In which I use the word 'shocking' quite a lot.
Apparently, Archbishop Patrick Kelly formally commissioned 22 lay ministers to celebrate funeral ceremonies in an effort to relieve pressure on priests who sometimes must celebrate seven or more funeral Masses a week.
The move was announced through a shockingly Protestant brochure entitled, “Planning a Catholic Funeral”, published recently by the archdiocese. The brochure described a funeral as the “community’s main celebration and prayer for the deceased”.

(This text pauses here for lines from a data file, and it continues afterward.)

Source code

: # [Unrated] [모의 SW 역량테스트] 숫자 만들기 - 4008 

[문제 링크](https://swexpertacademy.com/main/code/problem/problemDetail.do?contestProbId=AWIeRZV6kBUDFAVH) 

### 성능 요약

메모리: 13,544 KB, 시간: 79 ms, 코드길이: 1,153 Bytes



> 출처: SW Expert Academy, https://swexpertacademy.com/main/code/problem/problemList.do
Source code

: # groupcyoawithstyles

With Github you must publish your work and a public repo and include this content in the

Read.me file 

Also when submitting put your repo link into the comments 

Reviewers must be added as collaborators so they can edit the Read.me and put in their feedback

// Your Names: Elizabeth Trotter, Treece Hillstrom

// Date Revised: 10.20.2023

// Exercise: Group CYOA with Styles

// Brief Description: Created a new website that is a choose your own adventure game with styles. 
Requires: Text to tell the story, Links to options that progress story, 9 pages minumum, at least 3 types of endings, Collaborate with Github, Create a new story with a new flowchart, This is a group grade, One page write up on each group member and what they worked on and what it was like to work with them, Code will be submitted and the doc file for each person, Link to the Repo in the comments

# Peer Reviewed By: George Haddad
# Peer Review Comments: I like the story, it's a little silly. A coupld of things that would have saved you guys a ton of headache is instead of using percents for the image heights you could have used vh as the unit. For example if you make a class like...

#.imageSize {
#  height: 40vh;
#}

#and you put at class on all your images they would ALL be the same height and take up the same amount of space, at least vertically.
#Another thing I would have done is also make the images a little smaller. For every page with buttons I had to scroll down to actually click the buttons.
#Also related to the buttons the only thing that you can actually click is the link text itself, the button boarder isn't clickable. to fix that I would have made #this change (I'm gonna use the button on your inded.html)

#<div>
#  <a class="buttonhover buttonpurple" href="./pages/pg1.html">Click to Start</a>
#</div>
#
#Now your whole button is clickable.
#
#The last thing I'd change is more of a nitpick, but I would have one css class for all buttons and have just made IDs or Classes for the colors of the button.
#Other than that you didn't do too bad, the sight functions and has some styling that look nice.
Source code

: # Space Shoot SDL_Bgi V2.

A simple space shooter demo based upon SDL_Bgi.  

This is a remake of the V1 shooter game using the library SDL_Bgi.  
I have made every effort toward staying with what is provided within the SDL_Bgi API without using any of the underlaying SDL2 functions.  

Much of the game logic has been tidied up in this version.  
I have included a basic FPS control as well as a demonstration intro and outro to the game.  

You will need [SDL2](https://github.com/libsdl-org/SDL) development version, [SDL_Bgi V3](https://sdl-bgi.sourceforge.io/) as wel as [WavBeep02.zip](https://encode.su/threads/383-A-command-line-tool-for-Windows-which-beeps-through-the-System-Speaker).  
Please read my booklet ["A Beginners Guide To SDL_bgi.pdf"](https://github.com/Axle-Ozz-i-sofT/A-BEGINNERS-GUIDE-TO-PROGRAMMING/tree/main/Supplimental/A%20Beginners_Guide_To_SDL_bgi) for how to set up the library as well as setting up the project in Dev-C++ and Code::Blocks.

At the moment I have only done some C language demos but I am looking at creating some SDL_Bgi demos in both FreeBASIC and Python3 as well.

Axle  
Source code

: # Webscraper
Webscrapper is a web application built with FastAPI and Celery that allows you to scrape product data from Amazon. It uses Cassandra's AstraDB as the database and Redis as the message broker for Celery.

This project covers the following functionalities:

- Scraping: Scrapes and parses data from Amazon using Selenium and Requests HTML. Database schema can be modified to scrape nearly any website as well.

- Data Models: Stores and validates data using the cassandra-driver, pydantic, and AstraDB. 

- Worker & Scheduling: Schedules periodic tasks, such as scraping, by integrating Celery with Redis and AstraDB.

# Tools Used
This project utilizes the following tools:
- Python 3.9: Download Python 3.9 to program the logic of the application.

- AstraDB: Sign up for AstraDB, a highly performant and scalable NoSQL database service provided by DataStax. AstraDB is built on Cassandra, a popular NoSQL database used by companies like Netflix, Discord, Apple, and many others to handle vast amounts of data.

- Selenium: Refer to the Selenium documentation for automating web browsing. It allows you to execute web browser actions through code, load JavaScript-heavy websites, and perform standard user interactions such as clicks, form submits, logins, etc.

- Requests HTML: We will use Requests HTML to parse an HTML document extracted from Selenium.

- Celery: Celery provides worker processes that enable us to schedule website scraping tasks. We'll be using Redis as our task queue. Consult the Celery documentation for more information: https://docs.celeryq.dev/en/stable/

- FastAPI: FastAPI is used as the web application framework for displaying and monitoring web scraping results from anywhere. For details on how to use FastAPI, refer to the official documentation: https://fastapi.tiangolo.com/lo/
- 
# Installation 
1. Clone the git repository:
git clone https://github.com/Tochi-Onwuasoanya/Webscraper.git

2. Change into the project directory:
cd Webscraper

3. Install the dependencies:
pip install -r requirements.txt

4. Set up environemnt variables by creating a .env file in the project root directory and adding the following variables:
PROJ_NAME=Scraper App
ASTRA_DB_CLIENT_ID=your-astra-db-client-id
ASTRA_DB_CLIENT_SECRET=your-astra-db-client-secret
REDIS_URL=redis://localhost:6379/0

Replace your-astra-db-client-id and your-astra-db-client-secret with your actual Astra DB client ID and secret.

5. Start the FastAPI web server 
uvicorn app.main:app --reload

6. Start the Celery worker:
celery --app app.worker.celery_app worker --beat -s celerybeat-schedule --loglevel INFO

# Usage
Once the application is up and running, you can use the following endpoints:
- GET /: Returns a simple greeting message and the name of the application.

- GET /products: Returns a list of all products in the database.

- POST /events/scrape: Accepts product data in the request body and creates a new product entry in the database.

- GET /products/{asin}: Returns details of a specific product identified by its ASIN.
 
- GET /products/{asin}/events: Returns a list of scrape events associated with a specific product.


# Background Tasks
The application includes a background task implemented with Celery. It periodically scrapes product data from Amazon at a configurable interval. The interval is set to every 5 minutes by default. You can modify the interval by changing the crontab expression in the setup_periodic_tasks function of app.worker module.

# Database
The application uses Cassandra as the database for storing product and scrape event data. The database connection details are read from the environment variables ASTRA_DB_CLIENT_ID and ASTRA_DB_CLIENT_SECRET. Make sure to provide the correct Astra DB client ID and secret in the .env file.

“This could be a funeral Mass but … it may be a funeral service led by a lay funeral minister or a deacon,” it said. Shocking! Clearly a triumph for the phantom menace known as "the Spirit of Vatican II", the attempt to Protestantise all Catholic liturgy in the model served by Annibale Bugnini:
“We must strip from our Catholic prayers and from the Catholic liturgy everything which can be the shadow of a stumbling block for our separated brethren that is for the Prostestants.” — Annibale Bugnini, main author of the New Mass, L'Osservatore Romano, March 19, 1965. [NB, 45 years later, the Protestants are becoming more Catholic, and helping us remember the beauty of our heritage].
This is not Catholic; our faith teaches that it is the Eucharistic Sacrifice which is at the heart of the Paschal reality of Christian death, as it is in the Eucharist that the Church expresses her efficacious communion with the departed: offering to the Father in the Holy Spirit the sacrifice of the death and resurrection of Christ, she asks to purify His child of his sins and their consequences, and to admit him to the Paschal fullness of the table of the Kingdom. It is by the Eucharist thus celebrated that the community of the faithful, especially the family of the deceased, learn to live in communion with the one who "has fallen asleep in the Lord," by communicating in the Body of Christ of which he is a living member and then, by praying for him and with him. (CCC 1689)
Surely this is the essential metaphysical dimension, not some anthropological platitude that would fit in well with the ideology of Calvin or Luther? I am extrapolating from the fact that vocations in Liverpool declined sharply in recent years, and that the archdiocese projected that the number of priests will decline from 170 to 100 by 2015, along with the lack of basic catechesis for the last forty years, means that the Archbishop of Liverpool thinks that no one will notice. I should well imagine that the majority of people asking for a funeral these days probably have not set foot in a church for a number of years.
However, this matters not if we hold fast to the objective, metaphysical and otological reality of our faith. If we take these factors into account, surely the Archbishop is committing a terrible ecclesiastical crime?